Knowledge of the structure of machine commands for many years is not mandatory, so that a person can call himself a programmer. Naturally it was not always. Before the appearance of the first assemblers, programming was carried out directly in machine code. Hard work, coupled with a large number of errors. Modern assemblers allow (to a reasonable degree) to abstract from iron, the method of coding commands. What can we say about the compilers of high-level languages. They are striking with the complexity of their implementation and the simplicity with which the programmer is allowed to convert the source code into a sequence of machine instructions (and to convert, to a sufficient degree, optimally). From the programmer is required only knowledge of your favorite language / IDE. Knowledge of what the source listing translates into is not necessary.
Those who are interested in looking at a brief description of the coding structure of machine instructions, an example implementation, and the source code of a disassembler for x86 architecture are welcome.
Creating a disassembler for the x86 architecture is, although the task is not very difficult, but still quite specific. A certain kind of knowledge is required of a programmer — knowledge of how a microprocessor recognizes a sequence of “bytes” in machine code. Not every university can provide such knowledge in the amount sufficient for writing a fully functional modern disassembler - you have to look for yourself (usually in English). This post does not pretend to be complete coverage of the problem of creating a disassembler, it only briefly describes how the disassembler was written for the x86 architecture, 32-bit command execution mode. I would also like to note the likelihood of possible inaccuracies in the translation of certain concepts from the official specification.
Command structure for intel x86
')
The command structure is as follows:
• Optional prefixes (each prefix is ​​1 byte in size)
• Mandatory command opcode (1 or 2 bytes)
• Mod_R / M - baytik, defining the command operand structure - optional.

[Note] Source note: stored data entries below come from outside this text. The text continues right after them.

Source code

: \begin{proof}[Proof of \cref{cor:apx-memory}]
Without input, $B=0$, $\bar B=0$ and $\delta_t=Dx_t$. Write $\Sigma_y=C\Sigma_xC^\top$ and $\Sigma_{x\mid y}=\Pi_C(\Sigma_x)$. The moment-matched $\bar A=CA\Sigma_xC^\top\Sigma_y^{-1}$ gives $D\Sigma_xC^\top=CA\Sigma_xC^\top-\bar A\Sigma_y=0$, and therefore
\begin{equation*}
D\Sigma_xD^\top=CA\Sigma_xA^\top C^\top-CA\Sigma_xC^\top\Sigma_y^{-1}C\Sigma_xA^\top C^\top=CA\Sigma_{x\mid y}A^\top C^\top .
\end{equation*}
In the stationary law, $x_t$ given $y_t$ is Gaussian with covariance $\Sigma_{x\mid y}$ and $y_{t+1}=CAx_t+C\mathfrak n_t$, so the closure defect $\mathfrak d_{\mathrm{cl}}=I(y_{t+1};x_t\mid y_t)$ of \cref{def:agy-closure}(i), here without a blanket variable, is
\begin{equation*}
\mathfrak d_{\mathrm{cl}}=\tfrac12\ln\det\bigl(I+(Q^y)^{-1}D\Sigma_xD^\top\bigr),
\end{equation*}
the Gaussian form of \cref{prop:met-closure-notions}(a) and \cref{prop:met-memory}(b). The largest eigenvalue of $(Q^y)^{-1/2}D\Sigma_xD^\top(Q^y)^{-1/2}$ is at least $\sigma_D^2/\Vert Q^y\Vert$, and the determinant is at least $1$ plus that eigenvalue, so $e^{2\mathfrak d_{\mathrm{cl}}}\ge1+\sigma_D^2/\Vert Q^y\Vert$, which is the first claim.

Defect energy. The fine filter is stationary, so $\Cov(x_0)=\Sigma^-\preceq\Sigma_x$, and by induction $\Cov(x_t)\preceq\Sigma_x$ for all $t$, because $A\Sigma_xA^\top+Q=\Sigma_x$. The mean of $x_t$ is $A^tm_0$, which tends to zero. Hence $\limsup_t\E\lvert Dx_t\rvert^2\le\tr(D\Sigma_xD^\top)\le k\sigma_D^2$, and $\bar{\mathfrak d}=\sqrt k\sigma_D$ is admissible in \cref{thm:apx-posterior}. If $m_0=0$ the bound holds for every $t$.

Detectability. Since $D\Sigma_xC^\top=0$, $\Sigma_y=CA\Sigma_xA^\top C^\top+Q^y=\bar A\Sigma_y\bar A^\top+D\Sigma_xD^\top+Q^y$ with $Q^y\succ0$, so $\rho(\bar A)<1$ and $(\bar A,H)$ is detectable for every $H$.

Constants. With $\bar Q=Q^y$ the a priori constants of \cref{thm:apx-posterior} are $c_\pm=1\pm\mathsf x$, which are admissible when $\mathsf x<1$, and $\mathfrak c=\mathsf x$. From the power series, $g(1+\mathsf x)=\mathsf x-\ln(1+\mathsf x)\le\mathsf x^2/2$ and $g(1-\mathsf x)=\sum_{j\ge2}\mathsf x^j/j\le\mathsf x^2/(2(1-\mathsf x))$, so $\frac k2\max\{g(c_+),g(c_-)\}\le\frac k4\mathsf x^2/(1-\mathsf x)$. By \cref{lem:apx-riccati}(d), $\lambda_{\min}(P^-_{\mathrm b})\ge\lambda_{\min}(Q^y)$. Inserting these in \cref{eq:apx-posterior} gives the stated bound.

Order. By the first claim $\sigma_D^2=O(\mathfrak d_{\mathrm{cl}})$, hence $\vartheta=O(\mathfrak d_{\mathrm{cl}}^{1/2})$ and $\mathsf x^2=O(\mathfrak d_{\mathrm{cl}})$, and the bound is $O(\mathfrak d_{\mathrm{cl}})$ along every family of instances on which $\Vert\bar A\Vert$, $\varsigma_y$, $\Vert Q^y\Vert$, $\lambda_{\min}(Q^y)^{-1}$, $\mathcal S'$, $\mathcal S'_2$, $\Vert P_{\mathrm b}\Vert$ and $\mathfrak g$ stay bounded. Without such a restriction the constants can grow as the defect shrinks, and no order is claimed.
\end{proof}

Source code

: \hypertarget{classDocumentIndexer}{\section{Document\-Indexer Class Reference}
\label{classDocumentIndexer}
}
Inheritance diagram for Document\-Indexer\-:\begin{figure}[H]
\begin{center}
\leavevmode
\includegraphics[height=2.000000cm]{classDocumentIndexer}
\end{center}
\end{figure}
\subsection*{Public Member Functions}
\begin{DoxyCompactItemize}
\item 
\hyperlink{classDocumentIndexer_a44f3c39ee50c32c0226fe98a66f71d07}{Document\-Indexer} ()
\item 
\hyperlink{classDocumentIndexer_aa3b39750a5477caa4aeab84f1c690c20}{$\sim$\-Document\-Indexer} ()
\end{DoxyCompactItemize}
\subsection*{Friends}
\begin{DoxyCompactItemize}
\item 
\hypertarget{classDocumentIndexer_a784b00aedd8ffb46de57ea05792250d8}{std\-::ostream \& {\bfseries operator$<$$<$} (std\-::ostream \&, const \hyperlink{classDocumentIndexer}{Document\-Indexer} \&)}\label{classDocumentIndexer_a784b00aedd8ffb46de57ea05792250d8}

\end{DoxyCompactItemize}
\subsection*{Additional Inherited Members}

• Optional bytes occupied by command operands (sometimes divided as one byte of the SIB [Scale, Index, Base], offset and immediate value field).
Prefixes
The following prefixes exist:
The first six change the segment register used by the command when accessing a memory cell.
• 0x26 - prefix for replacing ES segment
• 0x2E - CS segment replacement prefix
• 0x36 - SS segment replacement prefix
• 0x3E - DS segment replacement prefix
• 0x64 - FS segment replacement prefix
• 0x65 - GS segment replacement prefix
• 0x0F - prefix for additional commands (sometimes it is not considered to be a real prefix - in this case, the opcode of a command is considered to consist of two bytes, the first of which is 0x0F)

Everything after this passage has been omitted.